── ENTRIES SHOWN

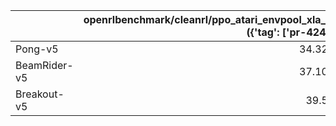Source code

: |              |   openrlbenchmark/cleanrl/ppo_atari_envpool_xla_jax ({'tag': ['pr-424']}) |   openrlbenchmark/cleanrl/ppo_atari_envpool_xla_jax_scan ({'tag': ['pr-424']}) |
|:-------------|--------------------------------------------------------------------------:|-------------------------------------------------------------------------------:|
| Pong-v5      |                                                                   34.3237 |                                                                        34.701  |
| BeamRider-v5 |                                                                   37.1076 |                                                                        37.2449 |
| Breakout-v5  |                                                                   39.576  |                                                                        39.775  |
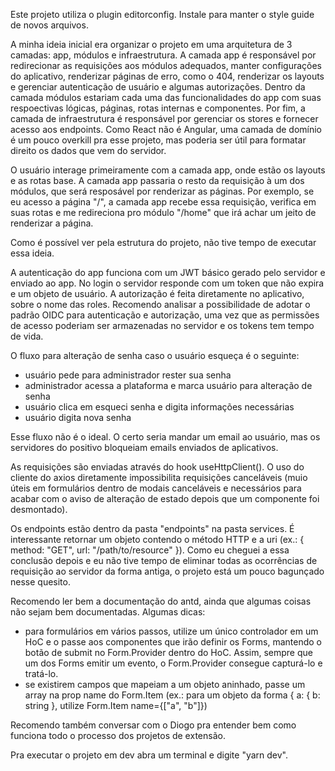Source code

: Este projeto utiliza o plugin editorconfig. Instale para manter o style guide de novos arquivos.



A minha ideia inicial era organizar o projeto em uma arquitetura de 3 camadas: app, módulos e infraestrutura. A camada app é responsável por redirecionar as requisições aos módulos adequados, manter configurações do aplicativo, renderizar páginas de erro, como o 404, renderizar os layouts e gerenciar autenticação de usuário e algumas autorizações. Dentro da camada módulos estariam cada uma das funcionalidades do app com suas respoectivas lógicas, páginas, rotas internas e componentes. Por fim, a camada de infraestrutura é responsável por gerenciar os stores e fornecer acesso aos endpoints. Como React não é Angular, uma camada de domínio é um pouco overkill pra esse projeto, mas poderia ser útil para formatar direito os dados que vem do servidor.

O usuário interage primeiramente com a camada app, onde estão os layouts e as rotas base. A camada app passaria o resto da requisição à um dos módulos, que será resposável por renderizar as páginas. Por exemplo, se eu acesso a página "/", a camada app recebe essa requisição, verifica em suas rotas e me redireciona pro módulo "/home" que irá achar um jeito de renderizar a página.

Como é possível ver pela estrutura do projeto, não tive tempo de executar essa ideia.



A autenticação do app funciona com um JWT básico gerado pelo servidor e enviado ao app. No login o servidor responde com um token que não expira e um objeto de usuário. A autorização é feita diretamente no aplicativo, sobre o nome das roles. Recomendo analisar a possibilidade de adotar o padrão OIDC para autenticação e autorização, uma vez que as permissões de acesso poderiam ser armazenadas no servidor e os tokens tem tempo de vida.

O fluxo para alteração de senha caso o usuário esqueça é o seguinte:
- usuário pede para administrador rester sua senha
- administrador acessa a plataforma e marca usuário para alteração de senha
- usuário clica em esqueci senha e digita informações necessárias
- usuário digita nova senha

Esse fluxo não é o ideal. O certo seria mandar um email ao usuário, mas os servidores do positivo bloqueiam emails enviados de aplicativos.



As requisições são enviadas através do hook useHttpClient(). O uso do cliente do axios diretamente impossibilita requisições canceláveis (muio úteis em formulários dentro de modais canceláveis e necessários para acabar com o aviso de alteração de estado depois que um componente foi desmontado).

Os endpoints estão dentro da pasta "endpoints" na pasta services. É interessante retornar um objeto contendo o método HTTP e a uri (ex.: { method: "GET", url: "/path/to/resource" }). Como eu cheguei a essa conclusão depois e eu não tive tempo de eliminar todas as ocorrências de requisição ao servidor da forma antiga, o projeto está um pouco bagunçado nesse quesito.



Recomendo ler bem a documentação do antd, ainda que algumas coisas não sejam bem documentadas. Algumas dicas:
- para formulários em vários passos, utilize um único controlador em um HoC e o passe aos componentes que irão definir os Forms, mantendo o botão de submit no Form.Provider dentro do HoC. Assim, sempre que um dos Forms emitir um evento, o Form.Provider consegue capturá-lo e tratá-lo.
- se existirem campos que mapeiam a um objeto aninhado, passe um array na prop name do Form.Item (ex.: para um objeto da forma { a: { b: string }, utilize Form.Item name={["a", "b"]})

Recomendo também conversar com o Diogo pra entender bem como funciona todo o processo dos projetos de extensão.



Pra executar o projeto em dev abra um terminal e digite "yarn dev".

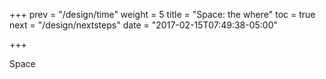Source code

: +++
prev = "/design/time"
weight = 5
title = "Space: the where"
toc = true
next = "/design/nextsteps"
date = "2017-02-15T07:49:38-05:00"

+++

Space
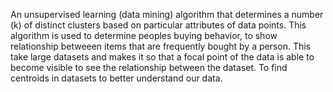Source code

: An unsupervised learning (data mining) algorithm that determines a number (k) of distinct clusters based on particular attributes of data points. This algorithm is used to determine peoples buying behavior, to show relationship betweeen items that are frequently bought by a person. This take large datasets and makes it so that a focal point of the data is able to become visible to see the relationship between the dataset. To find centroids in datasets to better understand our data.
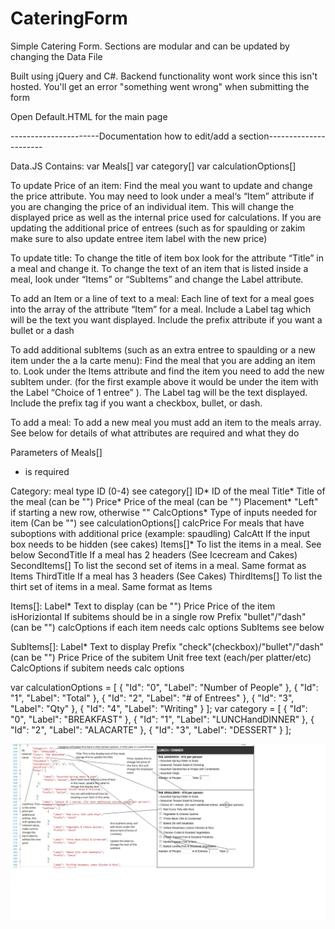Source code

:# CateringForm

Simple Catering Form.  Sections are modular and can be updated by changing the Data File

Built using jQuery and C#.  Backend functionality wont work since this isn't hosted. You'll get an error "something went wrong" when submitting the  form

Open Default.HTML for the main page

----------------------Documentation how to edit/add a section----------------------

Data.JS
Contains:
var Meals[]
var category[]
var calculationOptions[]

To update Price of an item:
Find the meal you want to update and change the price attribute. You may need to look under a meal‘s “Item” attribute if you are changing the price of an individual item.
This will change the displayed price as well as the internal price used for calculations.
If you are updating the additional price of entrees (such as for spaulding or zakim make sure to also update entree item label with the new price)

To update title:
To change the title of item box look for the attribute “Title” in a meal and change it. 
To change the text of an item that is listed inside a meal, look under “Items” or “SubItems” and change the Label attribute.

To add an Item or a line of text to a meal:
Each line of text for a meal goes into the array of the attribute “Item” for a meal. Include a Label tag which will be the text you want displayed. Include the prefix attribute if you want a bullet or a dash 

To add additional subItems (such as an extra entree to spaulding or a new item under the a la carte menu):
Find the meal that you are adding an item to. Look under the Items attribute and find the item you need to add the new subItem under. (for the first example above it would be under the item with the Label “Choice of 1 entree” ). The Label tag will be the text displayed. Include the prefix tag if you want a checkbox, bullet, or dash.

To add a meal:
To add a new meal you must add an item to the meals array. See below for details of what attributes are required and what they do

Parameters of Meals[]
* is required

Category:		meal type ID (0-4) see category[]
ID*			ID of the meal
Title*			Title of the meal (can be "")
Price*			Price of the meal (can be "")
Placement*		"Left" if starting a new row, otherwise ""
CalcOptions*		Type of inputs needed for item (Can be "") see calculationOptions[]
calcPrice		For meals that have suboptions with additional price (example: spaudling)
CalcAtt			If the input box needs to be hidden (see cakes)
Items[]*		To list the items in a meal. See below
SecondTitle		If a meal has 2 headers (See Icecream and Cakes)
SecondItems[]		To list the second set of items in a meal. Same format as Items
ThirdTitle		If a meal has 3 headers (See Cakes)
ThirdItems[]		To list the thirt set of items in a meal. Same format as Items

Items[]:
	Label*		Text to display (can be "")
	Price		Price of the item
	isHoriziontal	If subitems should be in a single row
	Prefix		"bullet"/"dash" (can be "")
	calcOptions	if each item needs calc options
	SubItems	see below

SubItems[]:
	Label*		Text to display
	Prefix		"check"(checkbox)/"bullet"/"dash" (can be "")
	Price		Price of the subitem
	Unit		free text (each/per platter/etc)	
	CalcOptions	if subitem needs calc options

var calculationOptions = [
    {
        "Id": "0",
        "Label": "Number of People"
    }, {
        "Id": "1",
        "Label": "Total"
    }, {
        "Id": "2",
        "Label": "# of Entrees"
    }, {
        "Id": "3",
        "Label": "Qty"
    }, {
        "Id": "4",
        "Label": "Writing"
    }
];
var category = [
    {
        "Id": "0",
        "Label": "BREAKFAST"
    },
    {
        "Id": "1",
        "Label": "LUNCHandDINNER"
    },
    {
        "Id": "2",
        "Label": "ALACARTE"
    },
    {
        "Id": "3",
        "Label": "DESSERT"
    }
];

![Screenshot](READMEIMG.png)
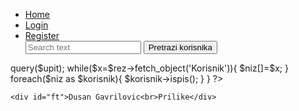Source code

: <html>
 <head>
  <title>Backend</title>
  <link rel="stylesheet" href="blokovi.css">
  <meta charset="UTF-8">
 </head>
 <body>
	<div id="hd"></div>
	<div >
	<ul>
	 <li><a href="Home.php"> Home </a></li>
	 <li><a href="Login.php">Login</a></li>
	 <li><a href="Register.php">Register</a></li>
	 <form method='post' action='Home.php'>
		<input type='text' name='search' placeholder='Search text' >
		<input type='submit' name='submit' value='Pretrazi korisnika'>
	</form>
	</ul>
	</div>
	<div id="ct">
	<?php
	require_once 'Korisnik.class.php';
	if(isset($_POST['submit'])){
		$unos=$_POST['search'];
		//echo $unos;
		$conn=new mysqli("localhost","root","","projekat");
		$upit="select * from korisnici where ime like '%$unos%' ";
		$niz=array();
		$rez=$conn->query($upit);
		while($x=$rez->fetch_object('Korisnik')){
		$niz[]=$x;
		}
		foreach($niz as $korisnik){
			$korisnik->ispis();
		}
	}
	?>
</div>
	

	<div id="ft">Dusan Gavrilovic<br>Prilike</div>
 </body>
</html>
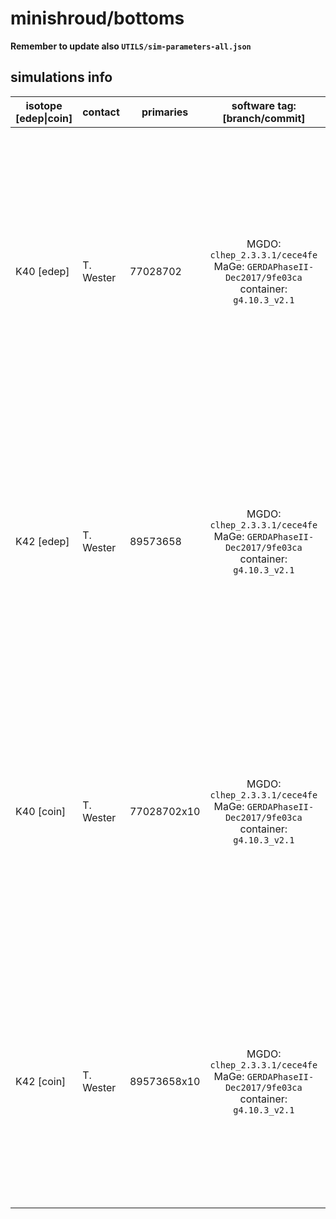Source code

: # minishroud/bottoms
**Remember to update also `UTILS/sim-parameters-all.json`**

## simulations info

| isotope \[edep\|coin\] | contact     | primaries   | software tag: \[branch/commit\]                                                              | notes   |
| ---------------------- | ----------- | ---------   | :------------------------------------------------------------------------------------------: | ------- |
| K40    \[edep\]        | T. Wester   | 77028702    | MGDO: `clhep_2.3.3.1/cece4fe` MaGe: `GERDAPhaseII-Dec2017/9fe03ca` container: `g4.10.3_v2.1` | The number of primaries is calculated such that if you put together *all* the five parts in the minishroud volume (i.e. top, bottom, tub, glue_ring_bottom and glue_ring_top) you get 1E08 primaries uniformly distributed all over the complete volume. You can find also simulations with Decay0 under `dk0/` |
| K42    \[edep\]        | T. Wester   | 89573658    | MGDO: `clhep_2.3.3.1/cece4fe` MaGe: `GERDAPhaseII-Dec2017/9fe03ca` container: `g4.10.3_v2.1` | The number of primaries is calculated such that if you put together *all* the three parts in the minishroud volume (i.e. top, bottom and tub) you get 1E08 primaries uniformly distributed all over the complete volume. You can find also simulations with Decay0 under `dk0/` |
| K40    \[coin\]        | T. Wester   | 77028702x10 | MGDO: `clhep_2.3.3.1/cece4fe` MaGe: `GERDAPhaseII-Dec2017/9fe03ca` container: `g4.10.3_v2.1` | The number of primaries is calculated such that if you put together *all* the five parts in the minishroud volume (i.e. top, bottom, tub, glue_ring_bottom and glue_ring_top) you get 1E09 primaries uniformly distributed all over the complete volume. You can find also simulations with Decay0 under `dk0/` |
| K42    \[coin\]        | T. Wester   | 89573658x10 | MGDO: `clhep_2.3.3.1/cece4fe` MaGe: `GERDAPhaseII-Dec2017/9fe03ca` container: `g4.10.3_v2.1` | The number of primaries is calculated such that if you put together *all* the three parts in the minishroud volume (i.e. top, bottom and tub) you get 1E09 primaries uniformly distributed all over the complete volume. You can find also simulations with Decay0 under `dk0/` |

────

BRIEF ▸ Which of the lines above hold the word "where"? Copy each one.

PROBLEM SOLUTION ▸
title = "Space: the where"
		$upit="select * from korisnici where ime like '%$unos%' ";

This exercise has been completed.